God is the One, or Being. All beings, in and of themselves nothing, only have their existence from God who is Being. God is not a thing and to make God into a thing is obviously idolatrous. To say that God can also become a thing (and remain God at the same time) is to simply misunderstand what is meant when one says the word ‘God’. God already embraces all that is in the fullness of intimacy; the finite is not some foreign space that God needs to enter or could enter in some manner that is new (in effect Christianity says that God is somehow absent from the world, there is some power in God that has yet to be fulfilled in the absence of an Incarnation). Effectively, this reduces God to a thing, over against the world, transforming God into something finite twice over (God is not fully, completely and perfectly present to the world precisely as God, and then God becomes something finite). This is why Islam will always find the doctrine of the Incarnation…pagan.
To put it another way, the Incarnation suggests that there is a way that God could be more intimate with creation. This is simply false. All of creation, always, already, is only what it is because it’s reality is God, the fullness of Being, Wahdat al-Wujud.
Furthermore, the defence that God is so beyond human understanding that contradictory and meaningless statements can be said about God without holding the speaker responsible is a conversation ender. It is to justify irrationality of the most crass sort. Obviously if one endorses irrationality, then there is little to talk about.
I wanted to address this last post, as well…
God is not weak in the sense that He is omnipotent.
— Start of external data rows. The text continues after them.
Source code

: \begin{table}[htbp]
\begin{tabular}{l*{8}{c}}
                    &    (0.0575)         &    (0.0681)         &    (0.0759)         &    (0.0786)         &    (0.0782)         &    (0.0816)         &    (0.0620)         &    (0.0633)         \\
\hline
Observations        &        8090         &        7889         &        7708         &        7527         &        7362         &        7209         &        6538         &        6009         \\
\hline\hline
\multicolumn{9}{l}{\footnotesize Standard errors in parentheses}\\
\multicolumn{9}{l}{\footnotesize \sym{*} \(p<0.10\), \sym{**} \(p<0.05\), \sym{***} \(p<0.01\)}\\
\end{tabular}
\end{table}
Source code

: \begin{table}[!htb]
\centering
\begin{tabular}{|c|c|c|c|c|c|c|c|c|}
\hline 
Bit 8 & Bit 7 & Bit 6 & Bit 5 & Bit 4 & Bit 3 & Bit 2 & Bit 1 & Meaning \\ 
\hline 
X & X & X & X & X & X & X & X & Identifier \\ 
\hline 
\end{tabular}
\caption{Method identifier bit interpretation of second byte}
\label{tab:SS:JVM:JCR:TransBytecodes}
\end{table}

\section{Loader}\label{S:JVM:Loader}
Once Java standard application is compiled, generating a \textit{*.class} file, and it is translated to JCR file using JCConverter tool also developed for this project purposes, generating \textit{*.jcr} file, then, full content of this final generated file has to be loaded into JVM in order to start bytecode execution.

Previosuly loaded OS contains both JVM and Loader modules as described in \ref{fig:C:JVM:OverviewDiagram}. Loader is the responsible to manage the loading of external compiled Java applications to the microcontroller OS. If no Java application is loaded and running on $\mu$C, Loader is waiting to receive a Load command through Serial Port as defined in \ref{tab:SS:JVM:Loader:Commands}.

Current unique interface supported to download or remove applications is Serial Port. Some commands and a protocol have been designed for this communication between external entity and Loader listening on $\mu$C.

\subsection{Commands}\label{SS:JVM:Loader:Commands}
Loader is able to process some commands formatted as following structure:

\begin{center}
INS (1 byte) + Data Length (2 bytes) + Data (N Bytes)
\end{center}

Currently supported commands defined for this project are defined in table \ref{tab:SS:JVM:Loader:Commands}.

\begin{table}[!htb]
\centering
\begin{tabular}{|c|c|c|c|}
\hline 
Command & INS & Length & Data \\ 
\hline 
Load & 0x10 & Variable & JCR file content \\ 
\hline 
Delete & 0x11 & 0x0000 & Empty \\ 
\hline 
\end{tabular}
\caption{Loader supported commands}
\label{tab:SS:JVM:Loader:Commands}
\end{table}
This is what Islam believes too.
However God is love, which Islam does not believe. Islam does not believe that God is love. Therefore Islam puts a limitation on God since it cannot believe that God is capable of loving human beings. God become human does not violate His infinity. While being human He is still God, if this is what you want to know. You are violating God’s infinity if you say he cannot be human at the same time being God.
…God’s love is infinite. You do not understand this aspect of God since Islam does not subscribe to the fact that God is love. It is because of his love that he becomes human. It is his choice and not because he is being forced to.
As a Muslim, one frequently runs into this claim: that Islam does not believe that God is Love. I am not sure what the origin of this objection is. Nonetheless, Love is, in fact, one of the divine names, in Islam and Muslims all around the world recite Love (al-Wadud) as one of the 99 Beautiful Names of God every day: e.g., when they go through their prayer beads. I have used Love as a divine name on several occasions in other posts.